In 1891, Vital Cuinet reported that « the remains were secretly removed in 1883 overnight, and placed in a Christian church, without the Israelites knowing, so that they go on venerating an empty tomb[1].”

Nahum’s remains, replaced by donkey or sheep bones in the mausoleum, are supposed to have been moved in Mar Mikha church in Alqosh. And indeed, in this church, there is a little text box at the bottom of the right pillar[2] of the royal gate, which indicates in Syriac language the place of Nahum’s remains, in a jar embedded in the wall.

Most recently, in July 2017, an inhabitant from Alqosh, Louis Djeuma related in person what he had witnessed in 1976: “Nahum’s remains were taken out of the pillar, then placed in a bottle, then put back again in the pillar and embedded in the royal gate’s pillar, at the very same place it used to be before. [3]

This piece of information seemed quite credible to us. The question is now to authenticate the bones supposed to be Nahum’s. In the absence of scientific evidence, tradition prevails.

Then why would Nahum’s remains have been stolen? The answer is well known. The Christians from Alqosh were deeply attached to the Nineveh prophet’s memory and had failed to become legally the owners of the synagogue. Therefore, they ended up stealing the bones. Apparently, the Jewish community gave up on going for a restitution trial, because the returned remains would probably turn impure. Nevertheless, the local tradition usually extends the historical grounds. The remains in the mausoleum are still venerated as being Nahum’s.

[1] Id.

[2] On the right when looking towards the altar, but left when looking towards the nave. This probably explains why Jean-Maurice FIey located the text box on the left of the royal gate, in his book, Assyrie Chrétienne.

[3] Video testimony by Louis Djeuma, inhabitant from Alqosh

The tomb of the prophet Nahum in Alqosh. The caretaker
July 2017 © Pascal Maguesyan / MESOPOTAMIA

Nahum’s tomb, an endangered beautiful architecture

Nahum’s mausoleum is made of coated-stones, and the building is today partially dilapidated.

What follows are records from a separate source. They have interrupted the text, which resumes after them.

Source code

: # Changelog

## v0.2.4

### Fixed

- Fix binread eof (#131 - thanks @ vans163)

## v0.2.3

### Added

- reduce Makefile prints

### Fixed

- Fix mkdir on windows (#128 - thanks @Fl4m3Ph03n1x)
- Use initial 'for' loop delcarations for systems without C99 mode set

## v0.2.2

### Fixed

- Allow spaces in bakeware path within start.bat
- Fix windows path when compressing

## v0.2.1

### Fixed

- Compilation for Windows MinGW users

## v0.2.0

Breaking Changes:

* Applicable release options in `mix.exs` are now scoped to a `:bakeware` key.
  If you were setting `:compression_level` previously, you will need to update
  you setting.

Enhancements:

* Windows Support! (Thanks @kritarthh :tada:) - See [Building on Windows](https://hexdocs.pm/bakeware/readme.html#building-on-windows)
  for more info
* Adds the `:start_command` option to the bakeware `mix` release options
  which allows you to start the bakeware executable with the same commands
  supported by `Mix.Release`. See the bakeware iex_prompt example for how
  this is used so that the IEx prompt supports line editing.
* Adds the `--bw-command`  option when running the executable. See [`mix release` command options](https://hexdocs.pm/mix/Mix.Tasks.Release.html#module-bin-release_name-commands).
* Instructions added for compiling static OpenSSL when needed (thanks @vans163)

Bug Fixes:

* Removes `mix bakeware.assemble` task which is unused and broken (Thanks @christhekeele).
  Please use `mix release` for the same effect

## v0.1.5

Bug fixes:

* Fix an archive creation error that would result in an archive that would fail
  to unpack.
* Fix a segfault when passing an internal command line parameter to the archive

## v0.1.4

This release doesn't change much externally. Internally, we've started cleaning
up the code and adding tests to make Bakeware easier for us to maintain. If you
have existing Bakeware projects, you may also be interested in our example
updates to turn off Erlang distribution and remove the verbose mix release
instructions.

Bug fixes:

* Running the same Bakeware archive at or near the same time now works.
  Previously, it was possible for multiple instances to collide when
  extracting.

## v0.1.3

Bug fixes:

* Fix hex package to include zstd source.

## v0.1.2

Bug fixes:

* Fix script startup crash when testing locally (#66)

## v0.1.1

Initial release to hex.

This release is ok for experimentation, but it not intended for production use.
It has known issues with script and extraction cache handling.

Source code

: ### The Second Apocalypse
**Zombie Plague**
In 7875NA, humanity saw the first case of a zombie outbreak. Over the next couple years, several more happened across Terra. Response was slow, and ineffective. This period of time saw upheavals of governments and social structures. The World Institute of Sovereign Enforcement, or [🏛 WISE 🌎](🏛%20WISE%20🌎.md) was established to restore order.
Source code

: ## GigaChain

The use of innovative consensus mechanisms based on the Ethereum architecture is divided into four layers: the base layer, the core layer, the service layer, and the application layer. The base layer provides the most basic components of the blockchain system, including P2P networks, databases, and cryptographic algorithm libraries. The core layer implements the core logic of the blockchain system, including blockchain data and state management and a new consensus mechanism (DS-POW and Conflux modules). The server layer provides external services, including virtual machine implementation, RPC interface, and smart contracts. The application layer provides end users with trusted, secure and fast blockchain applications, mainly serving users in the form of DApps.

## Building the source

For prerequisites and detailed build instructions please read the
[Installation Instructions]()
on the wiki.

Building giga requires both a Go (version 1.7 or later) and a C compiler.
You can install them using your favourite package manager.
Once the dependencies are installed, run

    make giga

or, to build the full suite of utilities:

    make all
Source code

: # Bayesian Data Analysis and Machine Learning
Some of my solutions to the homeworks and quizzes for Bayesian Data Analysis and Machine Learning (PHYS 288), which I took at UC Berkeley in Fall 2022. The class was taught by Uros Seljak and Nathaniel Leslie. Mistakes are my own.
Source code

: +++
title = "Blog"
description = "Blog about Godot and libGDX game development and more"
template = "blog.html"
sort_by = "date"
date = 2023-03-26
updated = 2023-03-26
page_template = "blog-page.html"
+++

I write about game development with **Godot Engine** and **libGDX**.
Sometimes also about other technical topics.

It undoubtedly is a synagogue, with the prophet’s tomb right in its centre, and in the inner courtyard, the tomb of Nahum’s sister, Sara, as well as a religious school and a storeroom.

The building is enclosed by a surrounding wall, with several sides (west, south and east) that have collapsed.

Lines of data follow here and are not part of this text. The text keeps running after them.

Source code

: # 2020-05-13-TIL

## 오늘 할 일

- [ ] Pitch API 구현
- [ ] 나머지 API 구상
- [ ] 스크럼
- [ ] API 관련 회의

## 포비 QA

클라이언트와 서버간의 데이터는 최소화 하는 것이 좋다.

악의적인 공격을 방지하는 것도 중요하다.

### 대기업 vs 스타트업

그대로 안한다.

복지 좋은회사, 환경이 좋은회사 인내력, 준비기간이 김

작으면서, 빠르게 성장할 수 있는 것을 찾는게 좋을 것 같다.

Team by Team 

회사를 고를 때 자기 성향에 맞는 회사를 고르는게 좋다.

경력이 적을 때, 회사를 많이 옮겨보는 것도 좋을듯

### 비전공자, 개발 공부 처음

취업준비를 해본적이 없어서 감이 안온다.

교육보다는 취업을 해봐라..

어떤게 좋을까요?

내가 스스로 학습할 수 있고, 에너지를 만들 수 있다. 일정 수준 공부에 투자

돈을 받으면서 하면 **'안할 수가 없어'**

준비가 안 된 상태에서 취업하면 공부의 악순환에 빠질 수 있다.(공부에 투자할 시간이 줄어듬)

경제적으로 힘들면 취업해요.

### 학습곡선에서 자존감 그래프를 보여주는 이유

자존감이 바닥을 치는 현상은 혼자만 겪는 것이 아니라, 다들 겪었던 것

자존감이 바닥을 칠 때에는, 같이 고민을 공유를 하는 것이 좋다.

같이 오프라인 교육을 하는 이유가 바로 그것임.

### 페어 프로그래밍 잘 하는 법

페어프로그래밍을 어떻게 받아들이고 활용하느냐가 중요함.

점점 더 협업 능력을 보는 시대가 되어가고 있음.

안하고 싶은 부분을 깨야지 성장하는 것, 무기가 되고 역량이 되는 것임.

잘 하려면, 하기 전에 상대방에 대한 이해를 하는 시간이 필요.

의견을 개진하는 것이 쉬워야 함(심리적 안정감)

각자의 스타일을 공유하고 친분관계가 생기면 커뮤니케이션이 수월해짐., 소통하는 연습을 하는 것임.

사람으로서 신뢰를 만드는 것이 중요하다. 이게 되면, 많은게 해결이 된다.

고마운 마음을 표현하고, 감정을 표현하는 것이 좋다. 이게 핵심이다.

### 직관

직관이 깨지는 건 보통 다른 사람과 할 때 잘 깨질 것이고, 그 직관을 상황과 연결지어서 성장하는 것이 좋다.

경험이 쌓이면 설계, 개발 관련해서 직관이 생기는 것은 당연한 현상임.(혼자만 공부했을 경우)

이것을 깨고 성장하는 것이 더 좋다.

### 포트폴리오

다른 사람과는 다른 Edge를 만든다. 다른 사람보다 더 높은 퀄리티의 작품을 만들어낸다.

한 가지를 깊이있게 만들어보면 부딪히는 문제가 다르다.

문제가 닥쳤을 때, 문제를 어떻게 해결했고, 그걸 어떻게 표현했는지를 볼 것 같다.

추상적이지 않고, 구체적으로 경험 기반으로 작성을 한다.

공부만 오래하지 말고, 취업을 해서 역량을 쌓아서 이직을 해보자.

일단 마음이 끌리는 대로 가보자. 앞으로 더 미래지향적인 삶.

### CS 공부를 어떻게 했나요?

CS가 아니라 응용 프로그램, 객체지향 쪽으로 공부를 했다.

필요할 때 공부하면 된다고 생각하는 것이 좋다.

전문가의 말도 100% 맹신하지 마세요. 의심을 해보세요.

To get into the compound, you need to go on the western side through a little and basic obtuse-arched door, with a sheet metal leaf and a simple padlock.

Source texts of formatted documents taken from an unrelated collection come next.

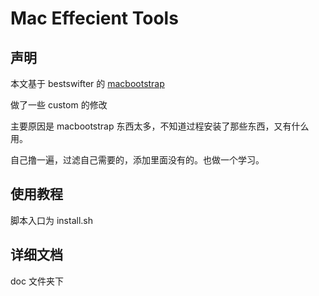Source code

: # Mac Effecient Tools

## 声明

本文基于 bestswifter 的 [macbootstrap](https://github.com/bestswifter/macbootstrap)

做了一些 custom 的修改

主要原因是 macbootstrap 东西太多，不知道过程安装了那些东西，又有什么用。

自己撸一遍，过滤自己需要的，添加里面没有的。也做一个学习。

## 使用教程

脚本入口为 install.sh

## 详细文档

doc 文件夹下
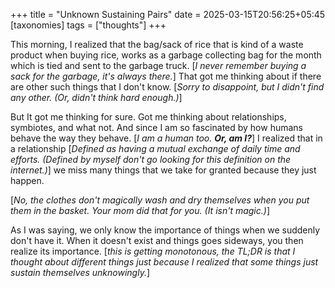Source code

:+++
title = "Unknown Sustaining Pairs"
date = 2025-03-15T20:56:25+05:45
[taxonomies] 
tags = ["thoughts"]
+++

This morning, I realized that the bag/sack of rice that is kind of a waste
product when buying rice, works as a garbage collecting bag for the month
which is tied and sent to the garbage truck. [_I never remember buying a sack
for the garbage, it's always there._] That got me thinking about
if there are other such things that I don't know. [_Sorry to disappoint, but
I didn't find any other. (Or, didn't think hard enough.)_]

But It got me thinking for sure. Got me thinking about relationships, symbiotes,
and what not. And since I am so fascinated by how humans behave the way they
behave. [_I am a human too. __Or, am I?___] I realized that in a relationship
[_Defined as having a mutual exchange of daily time and efforts. (Defined by myself
don't go looking for this definition on the internet.)_] we miss many things
that we take for granted because they just happen.

[_No, the clothes don't magically wash and dry themselves when you put them in the
basket. Your mom did that for you. (It isn't magic.)_]

As I was saying, we only know the importance of things when we suddenly don't have
it. When it doesn't exist and things goes sideways, you then realize its
importance. [_this is getting monotonous, the TL;DR is that I thought about
different things just because I realized that some things just sustain
themselves unknowingly._]

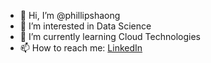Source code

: - 👋 Hi, I’m @phillipshaong
- 👀 I’m interested in Data Science
- 🌱 I’m currently learning Cloud Technologies
- 📫 How to reach me: [LinkedIn](https://www.linkedin.com/in/phillipsng/)

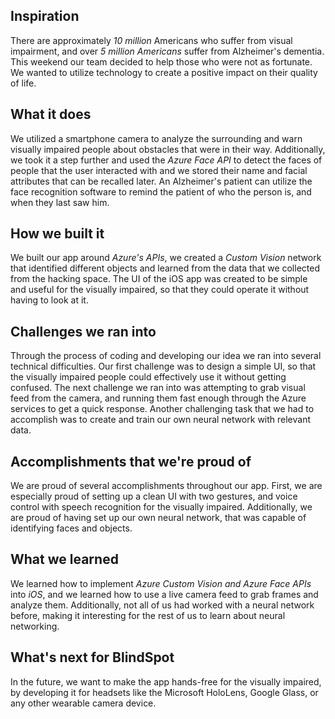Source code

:## Inspiration
There are approximately *10 million* Americans who suffer from visual impairment, and over *5 million Americans* suffer from Alzheimer's dementia. This weekend our team decided to help those who were not as fortunate. We wanted to utilize technology to create a positive impact on their quality of life.

## What it does
We utilized a smartphone camera to analyze the surrounding and warn visually impaired people about obstacles that were in their way. Additionally, we took it a step further and used the *Azure Face API* to detect the faces of people that the user interacted with and we stored their name and facial attributes that can be recalled later. An Alzheimer's patient can utilize the face recognition software to remind the patient of who the person is, and when they last saw him.

## How we built it
We built our app around *Azure's APIs*, we created a *Custom Vision* network that identified different objects and learned from the data that we collected from the hacking space. The UI of the iOS app was created to be simple and useful for the visually impaired, so that they could operate it without having to look at it.

## Challenges we ran into
Through the process of coding and developing our idea we ran into several technical difficulties. Our first challenge was to design a simple UI, so that the visually impaired people could effectively use it without getting confused. The next challenge we ran into was attempting to grab visual feed from the camera, and running them fast enough through the Azure services to get a quick response. Another challenging task that we had to accomplish was to create and train our own neural network with relevant data.

## Accomplishments that we're proud of
We are proud of several accomplishments throughout our app. First, we are especially proud of setting up a clean UI with two gestures, and voice control with speech recognition for the visually impaired. Additionally, we are proud of having set up our own neural network, that was capable of identifying faces and objects.
 
## What we learned
We learned how to implement *Azure Custom Vision and Azure Face APIs*  into *iOS*, and we learned how to use a live camera feed to grab frames and analyze them. Additionally, not all of us had worked with a neural network before, making it interesting for the rest of us to learn about neural networking. 

## What's next for BlindSpot
In the future, we want to make the app hands-free for the visually impaired, by developing it for headsets like the Microsoft HoloLens, Google Glass, or any other wearable camera device.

The inner courtyard occupies more than a third of the total area. The different rooms are situated on the northern, western and eastern parts. The synagogue and its mausoleum take up the southern half of the compound.

In the north-western angle stands the little mausoleum of Sara, Nahum’s sister. It is an empty room, closed with a very old wooden leaf, fixed upon a semi-circular-arched door. No visible inscription is to be seen.

The two-storeys building of the school still stands on the other side of the courtyard, on the east and along the surrounding wall. Nothing allows today to give an idea of the life that used to exist in this place.

A narrow porch gives access to the synagogue, with a cut stone door whose pillars are topped by a semi-circular arch. Both zinc leaves are still operational.

On the right leaf, there is a hand-shaped door-knocker. The mezuzah (scroll of Hebraic parchment contained in a cylindrical case) fixed on the right doorpost mentions the preservation of the Jewish identity of this building.

Right after the entrance, a flight of 7 steps takes you down to the synagogue. It still has a nice architecture of coated stones. The groin vaults rest on several low and stable square pillars, whose pattern “features the 12 tribes of Israel[1].

Nahum’s tomb stands right in the centre, enclosed with a thinly wrought metal fence and surrounded by the 4 central pillars, on which one can read, engraved in the stone, some Hebraic inscriptions taken from the Book of Nahum. “These inscriptions are exactly the same as these in the Torah[2]”. The rectangle-shaped and prominent prophet’s tomb is covered with a green cloth. Two niches are arranged within the western wall of the synagogue: one for the Torah scroll and the other one for votive candles.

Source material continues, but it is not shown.